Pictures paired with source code
== == ==

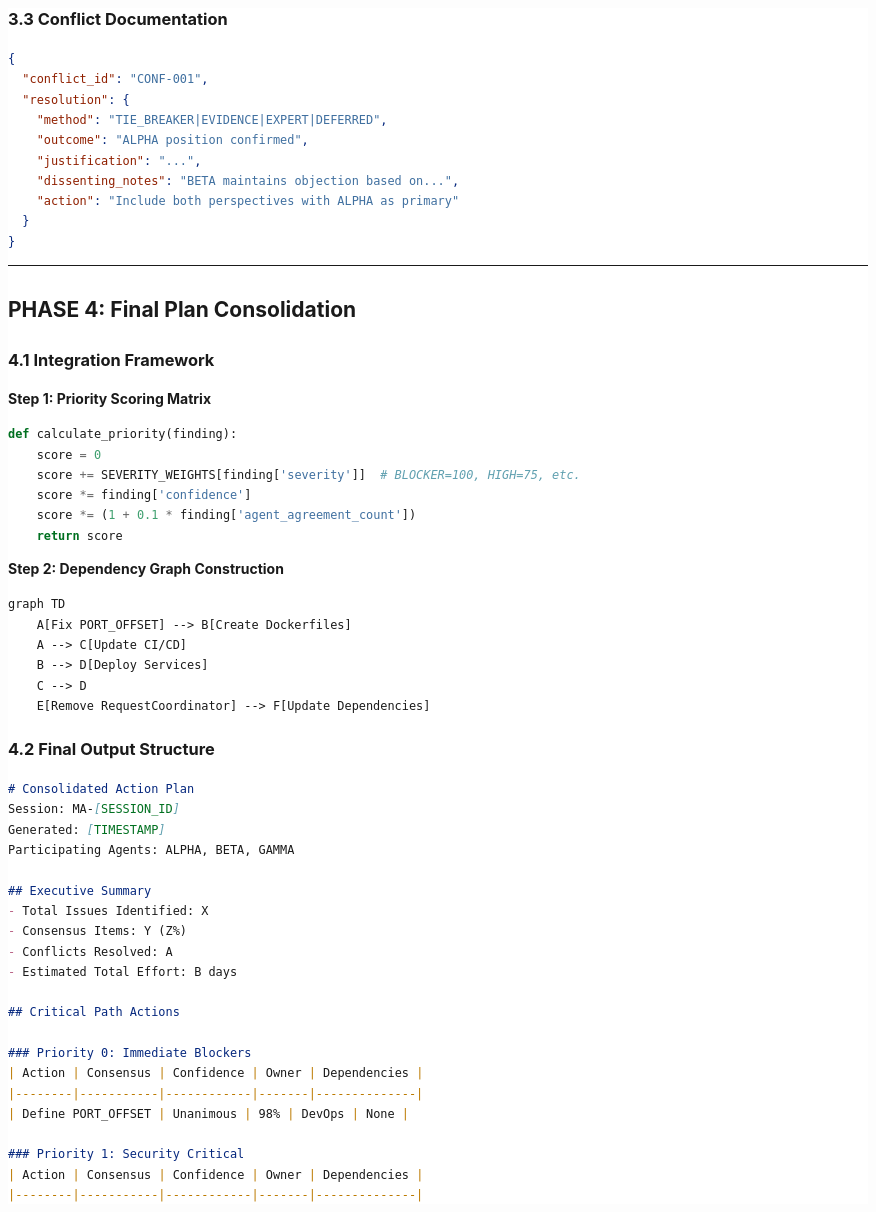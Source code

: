 ### 3.3 Conflict Documentation

```json
{
  "conflict_id": "CONF-001",
  "resolution": {
    "method": "TIE_BREAKER|EVIDENCE|EXPERT|DEFERRED",
    "outcome": "ALPHA position confirmed",
    "justification": "...",
    "dissenting_notes": "BETA maintains objection based on...",
    "action": "Include both perspectives with ALPHA as primary"
  }
}
```

---

## PHASE 4: Final Plan Consolidation

### 4.1 Integration Framework

**Step 1: Priority Scoring Matrix**
```python
def calculate_priority(finding):
    score = 0
    score += SEVERITY_WEIGHTS[finding['severity']]  # BLOCKER=100, HIGH=75, etc.
    score *= finding['confidence']
    score *= (1 + 0.1 * finding['agent_agreement_count'])
    return score
```

**Step 2: Dependency Graph Construction**
```mermaid
graph TD
    A[Fix PORT_OFFSET] --> B[Create Dockerfiles]
    A --> C[Update CI/CD]
    B --> D[Deploy Services]
    C --> D
    E[Remove RequestCoordinator] --> F[Update Dependencies]
```

### 4.2 Final Output Structure

```markdown
# Consolidated Action Plan
Session: MA-[SESSION_ID]
Generated: [TIMESTAMP]
Participating Agents: ALPHA, BETA, GAMMA

## Executive Summary
- Total Issues Identified: X
- Consensus Items: Y (Z%)
- Conflicts Resolved: A
- Estimated Total Effort: B days

## Critical Path Actions

### Priority 0: Immediate Blockers
| Action | Consensus | Confidence | Owner | Dependencies |
|--------|-----------|------------|-------|--------------|
| Define PORT_OFFSET | Unanimous | 98% | DevOps | None |

### Priority 1: Security Critical
| Action | Consensus | Confidence | Owner | Dependencies |
|--------|-----------|------------|-------|--------------|
```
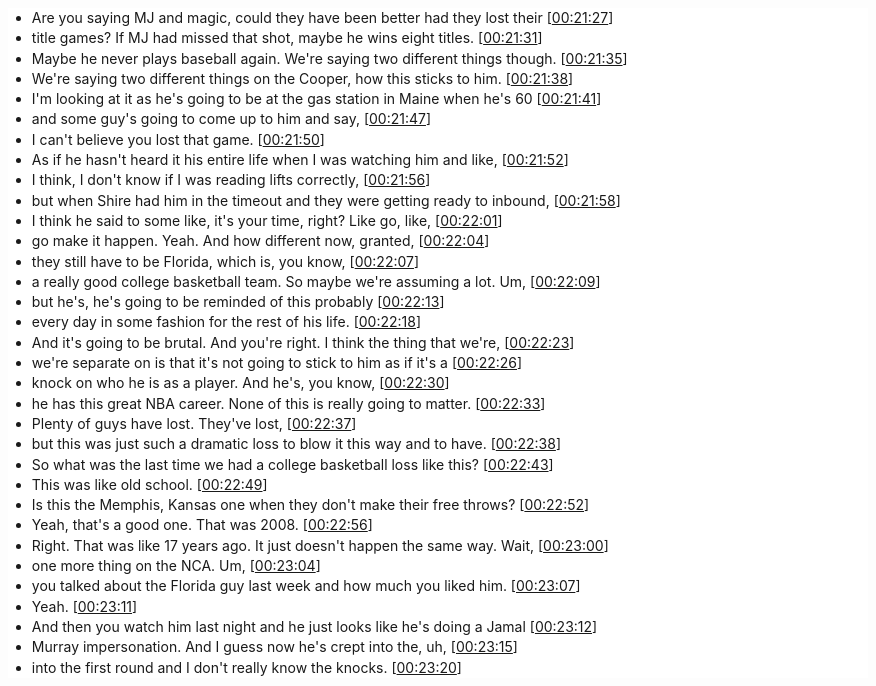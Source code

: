 *  Are you saying MJ and magic, could they have been better had they lost their [[00:21:27](https://www.youtube.com/watch?v=FaUfhIRoXF4&t=1287.48s)]
*  title games? If MJ had missed that shot, maybe he wins eight titles. [[00:21:31](https://www.youtube.com/watch?v=FaUfhIRoXF4&t=1291.6s)]
*  Maybe he never plays baseball again. We're saying two different things though. [[00:21:35](https://www.youtube.com/watch?v=FaUfhIRoXF4&t=1295.08s)]
*  We're saying two different things on the Cooper, how this sticks to him. [[00:21:38](https://www.youtube.com/watch?v=FaUfhIRoXF4&t=1298.2s)]
*  I'm looking at it as he's going to be at the gas station in Maine when he's 60 [[00:21:41](https://www.youtube.com/watch?v=FaUfhIRoXF4&t=1301.6s)]
*  and some guy's going to come up to him and say, [[00:21:47](https://www.youtube.com/watch?v=FaUfhIRoXF4&t=1307.0s)]
*  I can't believe you lost that game. [[00:21:50](https://www.youtube.com/watch?v=FaUfhIRoXF4&t=1310.84s)]
*  As if he hasn't heard it his entire life when I was watching him and like, [[00:21:52](https://www.youtube.com/watch?v=FaUfhIRoXF4&t=1312.6399999999999s)]
*  I think, I don't know if I was reading lifts correctly, [[00:21:56](https://www.youtube.com/watch?v=FaUfhIRoXF4&t=1316.08s)]
*  but when Shire had him in the timeout and they were getting ready to inbound, [[00:21:58](https://www.youtube.com/watch?v=FaUfhIRoXF4&t=1318.1599999999999s)]
*  I think he said to some like, it's your time, right? Like go, like, [[00:22:01](https://www.youtube.com/watch?v=FaUfhIRoXF4&t=1321.16s)]
*  go make it happen. Yeah. And how different now, granted, [[00:22:04](https://www.youtube.com/watch?v=FaUfhIRoXF4&t=1324.7600000000002s)]
*  they still have to be Florida, which is, you know, [[00:22:07](https://www.youtube.com/watch?v=FaUfhIRoXF4&t=1327.24s)]
*  a really good college basketball team. So maybe we're assuming a lot. Um, [[00:22:09](https://www.youtube.com/watch?v=FaUfhIRoXF4&t=1329.5200000000002s)]
*  but he's, he's going to be reminded of this probably [[00:22:13](https://www.youtube.com/watch?v=FaUfhIRoXF4&t=1333.8400000000001s)]
*  every day in some fashion for the rest of his life. [[00:22:18](https://www.youtube.com/watch?v=FaUfhIRoXF4&t=1338.88s)]
*  And it's going to be brutal. And you're right. I think the thing that we're, [[00:22:23](https://www.youtube.com/watch?v=FaUfhIRoXF4&t=1343.2s)]
*  we're separate on is that it's not going to stick to him as if it's a [[00:22:26](https://www.youtube.com/watch?v=FaUfhIRoXF4&t=1346.96s)]
*  knock on who he is as a player. And he's, you know, [[00:22:30](https://www.youtube.com/watch?v=FaUfhIRoXF4&t=1350.68s)]
*  he has this great NBA career. None of this is really going to matter. [[00:22:33](https://www.youtube.com/watch?v=FaUfhIRoXF4&t=1353.44s)]
*  Plenty of guys have lost. They've lost, [[00:22:37](https://www.youtube.com/watch?v=FaUfhIRoXF4&t=1357.0800000000002s)]
*  but this was just such a dramatic loss to blow it this way and to have. [[00:22:38](https://www.youtube.com/watch?v=FaUfhIRoXF4&t=1358.68s)]
*  So what was the last time we had a college basketball loss like this? [[00:22:43](https://www.youtube.com/watch?v=FaUfhIRoXF4&t=1363.0800000000002s)]
*  This was like old school. [[00:22:49](https://www.youtube.com/watch?v=FaUfhIRoXF4&t=1369.28s)]
*  Is this the Memphis, Kansas one when they don't make their free throws? [[00:22:52](https://www.youtube.com/watch?v=FaUfhIRoXF4&t=1372.16s)]
*  Yeah, that's a good one. That was 2008. [[00:22:56](https://www.youtube.com/watch?v=FaUfhIRoXF4&t=1376.1200000000001s)]
*  Right. That was like 17 years ago. It just doesn't happen the same way. Wait, [[00:23:00](https://www.youtube.com/watch?v=FaUfhIRoXF4&t=1380.44s)]
*  one more thing on the NCA. Um, [[00:23:04](https://www.youtube.com/watch?v=FaUfhIRoXF4&t=1384.1200000000001s)]
*  you talked about the Florida guy last week and how much you liked him. [[00:23:07](https://www.youtube.com/watch?v=FaUfhIRoXF4&t=1387.16s)]
*  Yeah. [[00:23:11](https://www.youtube.com/watch?v=FaUfhIRoXF4&t=1391.08s)]
*  And then you watch him last night and he just looks like he's doing a Jamal [[00:23:12](https://www.youtube.com/watch?v=FaUfhIRoXF4&t=1392.52s)]
*  Murray impersonation. And I guess now he's crept into the, uh, [[00:23:15](https://www.youtube.com/watch?v=FaUfhIRoXF4&t=1395.92s)]
*  into the first round and I don't really know the knocks. [[00:23:20](https://www.youtube.com/watch?v=FaUfhIRoXF4&t=1400.52s)]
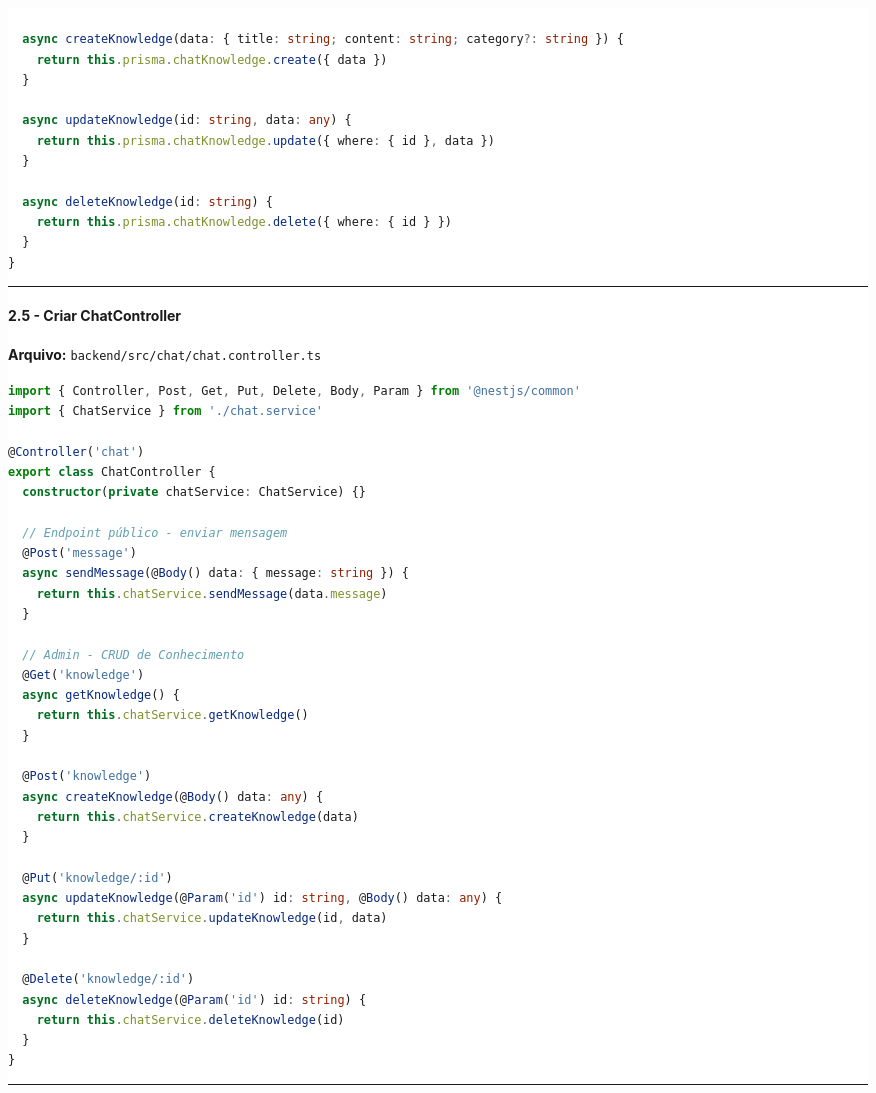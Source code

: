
 ```typescript

  async createKnowledge(data: { title: string; content: string; category?: string }) {
    return this.prisma.chatKnowledge.create({ data })
  }

  async updateKnowledge(id: string, data: any) {
    return this.prisma.chatKnowledge.update({ where: { id }, data })
  }

  async deleteKnowledge(id: string) {
    return this.prisma.chatKnowledge.delete({ where: { id } })
  }
}
```

---

#### **2.5 - Criar ChatController**

**Arquivo:** `backend/src/chat/chat.controller.ts`
```typescript
import { Controller, Post, Get, Put, Delete, Body, Param } from '@nestjs/common'
import { ChatService } from './chat.service'

@Controller('chat')
export class ChatController {
  constructor(private chatService: ChatService) {}

  // Endpoint público - enviar mensagem
  @Post('message')
  async sendMessage(@Body() data: { message: string }) {
    return this.chatService.sendMessage(data.message)
  }

  // Admin - CRUD de Conhecimento
  @Get('knowledge')
  async getKnowledge() {
    return this.chatService.getKnowledge()
  }

  @Post('knowledge')
  async createKnowledge(@Body() data: any) {
    return this.chatService.createKnowledge(data)
  }

  @Put('knowledge/:id')
  async updateKnowledge(@Param('id') id: string, @Body() data: any) {
    return this.chatService.updateKnowledge(id, data)
  }

  @Delete('knowledge/:id')
  async deleteKnowledge(@Param('id') id: string) {
    return this.chatService.deleteKnowledge(id)
  }
}
```

---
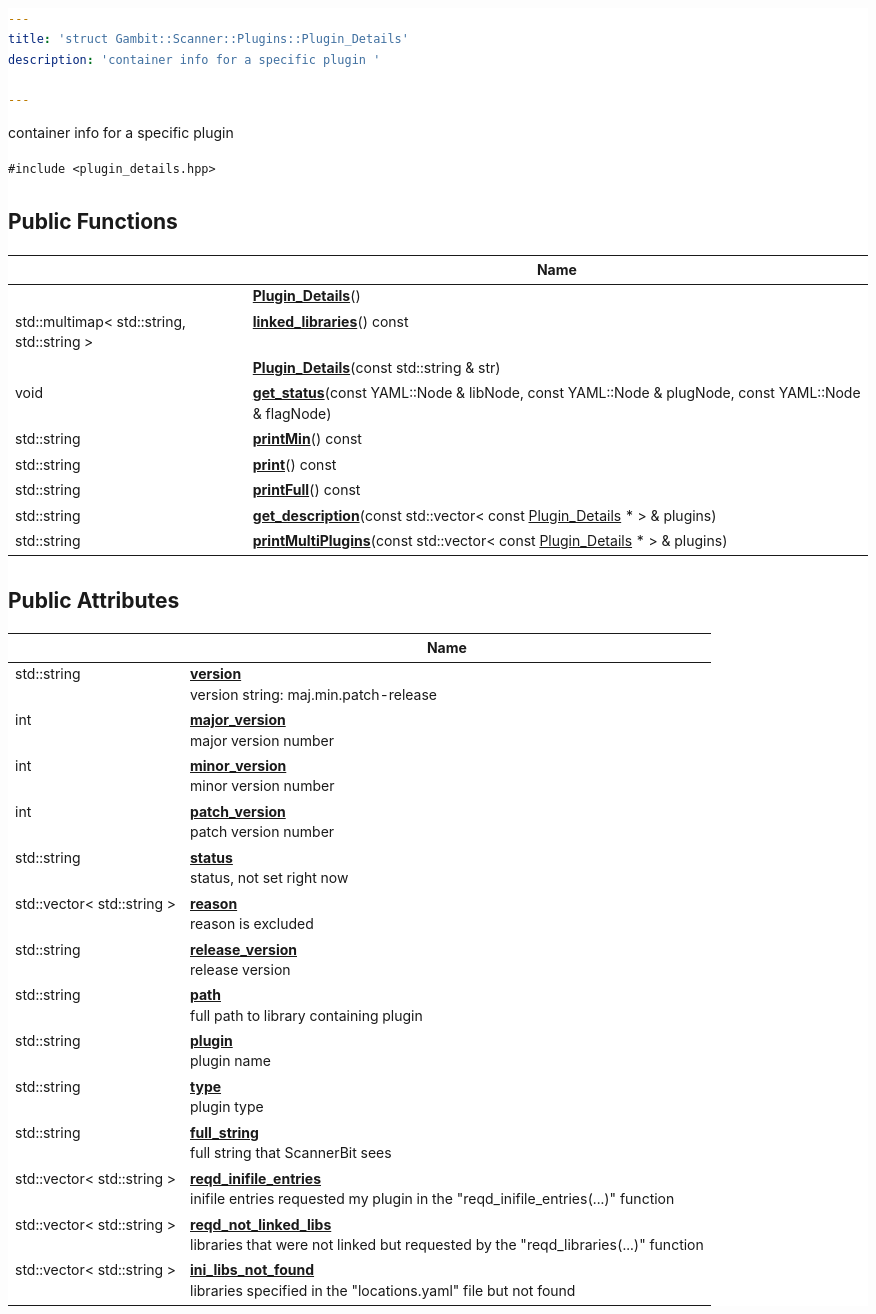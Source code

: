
 ```yaml
---
title: 'struct Gambit::Scanner::Plugins::Plugin_Details'
description: 'container info for a specific plugin '

---
```









container info for a specific plugin 


`#include <plugin_details.hpp>`

## Public Functions

|                | Name           |
| -------------- | -------------- |
| | **[Plugin_Details](/documentation/code/main/classes/structgambit_1_1scanner_1_1plugins_1_1plugin__details/#function-plugin-details)**() |
| std::multimap< std::string, std::string > | **[linked_libraries](/documentation/code/main/classes/structgambit_1_1scanner_1_1plugins_1_1plugin__details/#function-linked-libraries)**() const |
| | **[Plugin_Details](/documentation/code/main/classes/structgambit_1_1scanner_1_1plugins_1_1plugin__details/#function-plugin-details)**(const std::string & str) |
| void | **[get_status](/documentation/code/main/classes/structgambit_1_1scanner_1_1plugins_1_1plugin__details/#function-get-status)**(const YAML::Node & libNode, const YAML::Node & plugNode, const YAML::Node & flagNode) |
| std::string | **[printMin](/documentation/code/main/classes/structgambit_1_1scanner_1_1plugins_1_1plugin__details/#function-printmin)**() const |
| std::string | **[print](/documentation/code/main/classes/structgambit_1_1scanner_1_1plugins_1_1plugin__details/#function-print)**() const |
| std::string | **[printFull](/documentation/code/main/classes/structgambit_1_1scanner_1_1plugins_1_1plugin__details/#function-printfull)**() const |
| std::string | **[get_description](/documentation/code/main/classes/structgambit_1_1scanner_1_1plugins_1_1plugin__details/#function-get-description)**(const std::vector< const [Plugin_Details](/documentation/code/main/classes/structgambit_1_1scanner_1_1plugins_1_1plugin__details/) * > & plugins) |
| std::string | **[printMultiPlugins](/documentation/code/main/classes/structgambit_1_1scanner_1_1plugins_1_1plugin__details/#function-printmultiplugins)**(const std::vector< const [Plugin_Details](/documentation/code/main/classes/structgambit_1_1scanner_1_1plugins_1_1plugin__details/) * > & plugins) |

## Public Attributes

|                | Name           |
| -------------- | -------------- |
| std::string | **[version](/documentation/code/main/classes/structgambit_1_1scanner_1_1plugins_1_1plugin__details/#variable-version)** <br>version string: maj.min.patch-release  |
| int | **[major_version](/documentation/code/main/classes/structgambit_1_1scanner_1_1plugins_1_1plugin__details/#variable-major-version)** <br>major version number  |
| int | **[minor_version](/documentation/code/main/classes/structgambit_1_1scanner_1_1plugins_1_1plugin__details/#variable-minor-version)** <br>minor version number  |
| int | **[patch_version](/documentation/code/main/classes/structgambit_1_1scanner_1_1plugins_1_1plugin__details/#variable-patch-version)** <br>patch version number  |
| std::string | **[status](/documentation/code/main/classes/structgambit_1_1scanner_1_1plugins_1_1plugin__details/#variable-status)** <br>status, not set right now  |
| std::vector< std::string > | **[reason](/documentation/code/main/classes/structgambit_1_1scanner_1_1plugins_1_1plugin__details/#variable-reason)** <br>reason is excluded  |
| std::string | **[release_version](/documentation/code/main/classes/structgambit_1_1scanner_1_1plugins_1_1plugin__details/#variable-release-version)** <br>release version  |
| std::string | **[path](/documentation/code/main/classes/structgambit_1_1scanner_1_1plugins_1_1plugin__details/#variable-path)** <br>full path to library containing plugin  |
| std::string | **[plugin](/documentation/code/main/classes/structgambit_1_1scanner_1_1plugins_1_1plugin__details/#variable-plugin)** <br>plugin name  |
| std::string | **[type](/documentation/code/main/classes/structgambit_1_1scanner_1_1plugins_1_1plugin__details/#variable-type)** <br>plugin type  |
| std::string | **[full_string](/documentation/code/main/classes/structgambit_1_1scanner_1_1plugins_1_1plugin__details/#variable-full-string)** <br>full string that ScannerBit sees  |
| std::vector< std::string > | **[reqd_inifile_entries](/documentation/code/main/classes/structgambit_1_1scanner_1_1plugins_1_1plugin__details/#variable-reqd-inifile-entries)** <br>inifile entries requested my plugin in the "reqd_inifile_entries(...)" function  |
| std::vector< std::string > | **[reqd_not_linked_libs](/documentation/code/main/classes/structgambit_1_1scanner_1_1plugins_1_1plugin__details/#variable-reqd-not-linked-libs)** <br>libraries that were not linked but requested by the "reqd_libraries(...)" function  |
| std::vector< std::string > | **[ini_libs_not_found](/documentation/code/main/classes/structgambit_1_1scanner_1_1plugins_1_1plugin__details/#variable-ini-libs-not-found)** <br>libraries specified in the "locations.yaml" file but not found  |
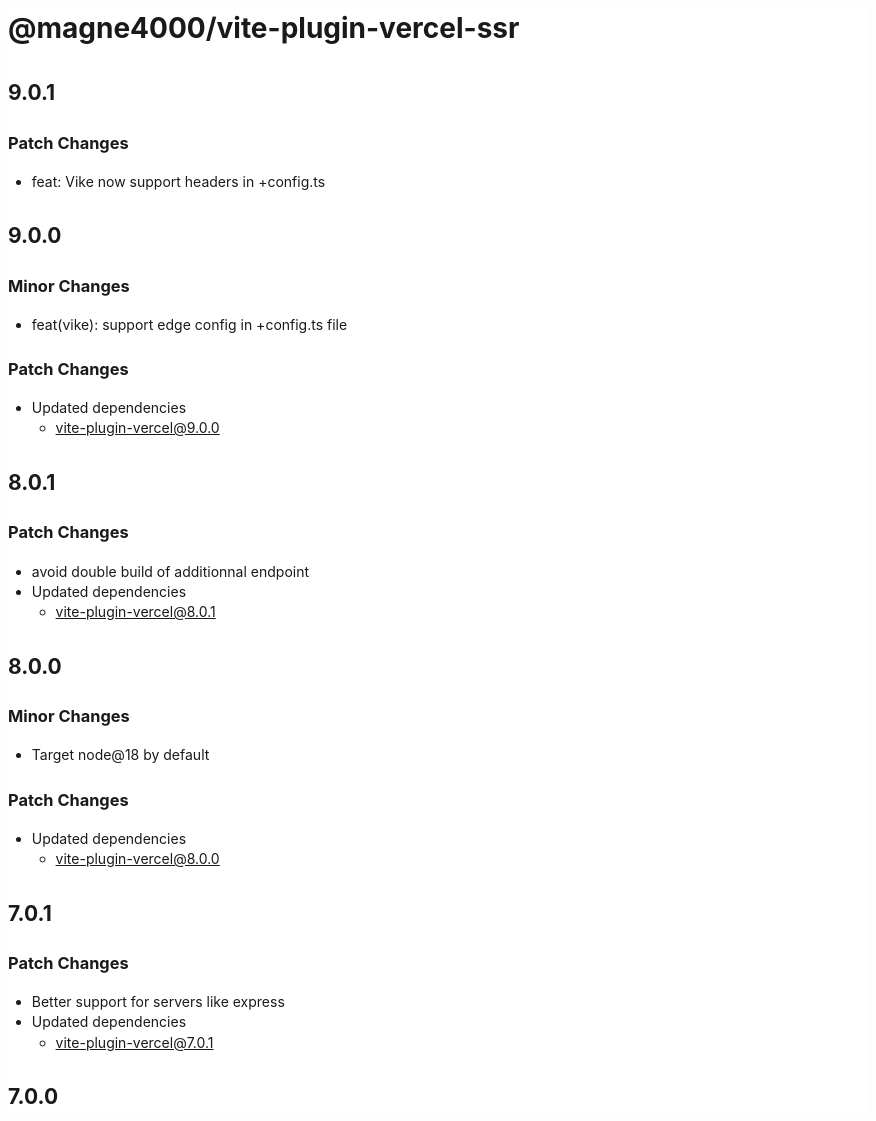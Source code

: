 # @magne4000/vite-plugin-vercel-ssr

## 9.0.1

### Patch Changes

- feat: Vike now support headers in +config.ts

## 9.0.0

### Minor Changes

- feat(vike): support edge config in +config.ts file

### Patch Changes

- Updated dependencies
  - vite-plugin-vercel@9.0.0

## 8.0.1

### Patch Changes

- avoid double build of additionnal endpoint
- Updated dependencies
  - vite-plugin-vercel@8.0.1

## 8.0.0

### Minor Changes

- Target node@18 by default

### Patch Changes

- Updated dependencies
  - vite-plugin-vercel@8.0.0

## 7.0.1

### Patch Changes

- Better support for servers like express
- Updated dependencies
  - vite-plugin-vercel@7.0.1

## 7.0.0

== == ==

= What the task requires =
Only the lines from the beginning of the records up to and including the line with "title games? If" should appear, exactly as they are, and no pictures.

= Written solution =
Source code

: ### 3.3 Conflict Documentation

```json
{
  "conflict_id": "CONF-001",
  "resolution": {
    "method": "TIE_BREAKER|EVIDENCE|EXPERT|DEFERRED",
    "outcome": "ALPHA position confirmed",
    "justification": "...",
    "dissenting_notes": "BETA maintains objection based on...",
    "action": "Include both perspectives with ALPHA as primary"
  }
}
```

---

## PHASE 4: Final Plan Consolidation

### 4.1 Integration Framework

**Step 1: Priority Scoring Matrix**
```python
def calculate_priority(finding):
    score = 0
    score += SEVERITY_WEIGHTS[finding['severity']]  # BLOCKER=100, HIGH=75, etc.
    score *= finding['confidence']
    score *= (1 + 0.1 * finding['agent_agreement_count'])
    return score
```

**Step 2: Dependency Graph Construction**
```mermaid
graph TD
    A[Fix PORT_OFFSET] --> B[Create Dockerfiles]
    A --> C[Update CI/CD]
    B --> D[Deploy Services]
    C --> D
    E[Remove RequestCoordinator] --> F[Update Dependencies]
```

### 4.2 Final Output Structure

```markdown
# Consolidated Action Plan
Session: MA-[SESSION_ID]
Generated: [TIMESTAMP]
Participating Agents: ALPHA, BETA, GAMMA

## Executive Summary
- Total Issues Identified: X
- Consensus Items: Y (Z%)
- Conflicts Resolved: A
- Estimated Total Effort: B days

## Critical Path Actions

### Priority 0: Immediate Blockers
| Action | Consensus | Confidence | Owner | Dependencies |
|--------|-----------|------------|-------|--------------|
| Define PORT_OFFSET | Unanimous | 98% | DevOps | None |

### Priority 1: Security Critical
| Action | Consensus | Confidence | Owner | Dependencies |
|--------|-----------|------------|-------|--------------|
```
Source code

: *  Are you saying MJ and magic, could they have been better had they lost their [[00:21:27](https://www.youtube.com/watch?v=FaUfhIRoXF4&t=1287.48s)]
*  title games? If MJ had missed that shot, maybe he wins eight titles. [[00:21:31](https://www.youtube.com/watch?v=FaUfhIRoXF4&t=1291.6s)]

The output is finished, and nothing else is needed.